Sanders wants to make tuition free at public colleges and universities. He wants universal child care and pre-kindergarten. He supports equal pay for women – by law – and a requirement that employers provide at least 12 weeks of paid family and medical leave and a minimum of two weeks’ paid vacation.

And Sanders is proposing a universal, single-payer health care system – meaning everyone gets access to health care. Clinton attacked his proposal as wanting to dismantle ObamaCare, but ObamaCare was not what Obama himself actually wanted. It was full of compromises. And he himself said that it was only a start and shouldn’t be considered finished work.

Sanders also wants to demilitarize the police and address mass incarceration. Clinton has made statements in these areas as well, but it all seems reactionary. Last summer, Black Lives Matter protestors shutdown two of Sanders’ speeches, demanding that he give more attention to racial injustice in his platform, which he did. So has Clinton. But when it comes to doing that with sincerity, which of the two candidates has the longer history of fighting for racial justice?

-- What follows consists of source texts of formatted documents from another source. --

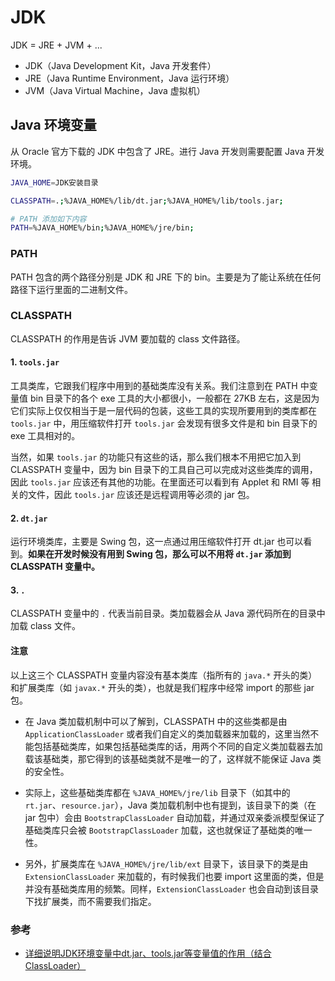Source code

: # JDK

JDK = JRE + JVM + ...

- JDK（Java Development Kit，Java 开发套件）
- JRE（Java Runtime Environment，Java 运行环境）
- JVM（Java Virtual Machine，Java 虚拟机）





## Java 环境变量

从 Oracle 官方下载的 JDK 中包含了 JRE。进行 Java 开发则需要配置 Java  开发环境。

```bash
JAVA_HOME=JDK安装目录

CLASSPATH=.;%JAVA_HOME%/lib/dt.jar;%JAVA_HOME%/lib/tools.jar;

# PATH 添加如下内容
PATH=%JAVA_HOME%/bin;%JAVA_HOME%/jre/bin;
```

### PATH

PATH 包含的两个路径分别是 JDK 和 JRE 下的 bin。主要是为了能让系统在任何路径下运行里面的二进制文件。


### CLASSPATH

CLASSPATH 的作用是告诉 JVM 要加载的 class 文件路径。

#### 1. `tools.jar`

工具类库，它跟我们程序中用到的基础类库没有关系。我们注意到在 PATH 中变量值 bin 目录下的各个 exe 工具的大小都很小，一般都在 27KB 左右，这是因为它们实际上仅仅相当于是一层代码的包装，这些工具的实现所要用到的类库都在 `tools.jar` 中，用压缩软件打开 `tools.jar` 会发现有很多文件是和 bin 目录下的 exe 工具相对的。

当然，如果 `tools.jar` 的功能只有这些的话，那么我们根本不用把它加入到 CLASSPATH 变量中，因为 bin 目录下的工具自己可以完成对这些类库的调用，因此 `tools.jar` 应该还有其他的功能。在里面还可以看到有 Applet 和 RMI 等 相关的文件，因此 `tools.jar` 应该还是远程调用等必须的 jar 包。


#### 2. `dt.jar`

运行环境类库，主要是 Swing 包，这一点通过用压缩软件打开 dt.jar 也可以看到。**如果在开发时候没有用到 Swing 包，那么可以不用将 `dt.jar` 添加到 CLASSPATH 变量中。**


#### 3. `.`

CLASSPATH 变量中的 `.` 代表当前目录。类加载器会从 Java 源代码所在的目录中加载 class 文件。


#### 注意

以上这三个 CLASSPATH 变量内容没有基本类库（指所有的 `java.*` 开头的类）和扩展类库（如 `javax.*` 开头的类），也就是我们程序中经常 import 的那些 jar 包。

- 在 Java 类加载机制中可以了解到，CLASSPATH 中的这些类都是由 `ApplicationClassLoader` 或者我们自定义的类加载器来加载的，这里当然不能包括基础类库，如果包括基础类库的话，用两个不同的自定义类加载器去加载该基础类，那它得到的该基础类就不是唯一的了，这样就不能保证 Java 类的安全性。

- 实际上，这些基础类库都在 `%JAVA_HOME%/jre/lib` 目录下（如其中的 `rt.jar`、`resource.jar`），Java 类加载机制中也有提到，该目录下的类（在 jar 包中）会由 `BootstrapClassLoader` 自动加载，并通过双亲委派模型保证了基础类库只会被 `BootstrapClassLoader` 加载，这也就保证了基础类的唯一性。

- 另外，扩展类库在 `%JAVA_HOME%/jre/lib/ext` 目录下，该目录下的类是由 `ExtensionClassLoader` 来加载的，有时候我们也要 import 这里面的类，但是并没有基础类库用的频繁。同样，`ExtensionClassLoader` 也会自动到该目录下找扩展类，而不需要我们指定。


### 参考

- [详细说明JDK环境变量中dt.jar、tools.jar等变量值的作用（结合ClassLoader）](https://blog.csdn.net/ns_code/article/details/18547959)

Sanders was fighting police brutality as a University of Chicago student, being active in both the Congress on Racial Equality (CORE) and the Student Nonviolent Coordinating Committee (SNCC). He was arrested for protesting segregation in public schools in Chicago in 1962.

After Michael Brown Jr.’s shooting death in Ferguson on August 9, 2014, Sanders publicly spoke out against the militarized response to protestors – saying police looked like “an occupying army in hostile territory and that is absolutely not what we want to see in the United States.”

He also raised the issue of the inequities plaguing the African-American community nationwide.

“If there is anything that we can learn from the Ferguson tragedy, it should be a recognition that we need to address the extraordinary crises facing black youths,” he wrote in a letter to the New York Times on August 20, 2014. “That means, among other things, a major jobs program, job training and vastly improved educational opportunities.”

DeRay’s take

After the EYE’s brief encounter with the Clinton campaign, we decided to reach out to a trusted source who has had much more experience with both campaigns – including meeting with Clinton and Sanders themselves.

Last fall, DeRay Mckesson and other protestors and activists met with them and published an in-depth blog about their take-aways here. It’s informative and helpful. However, we wanted to know about Mckesson’s take on the trustworthiness of each candidate.

“When I think about Bernie, I’m trying to understand how he’s going to do the broad range of things he said he’s going to do,” he said.

When Mckesson and protestors met with Hillary, they asked her why she has adopted such a piecemeal approach to releasing a platform around criminal justice and race. “It doesn’t make sense to me,” he said. “She has very slowly – slower than any other section of issues she’s addresses publicly – addressed race and criminal justice.”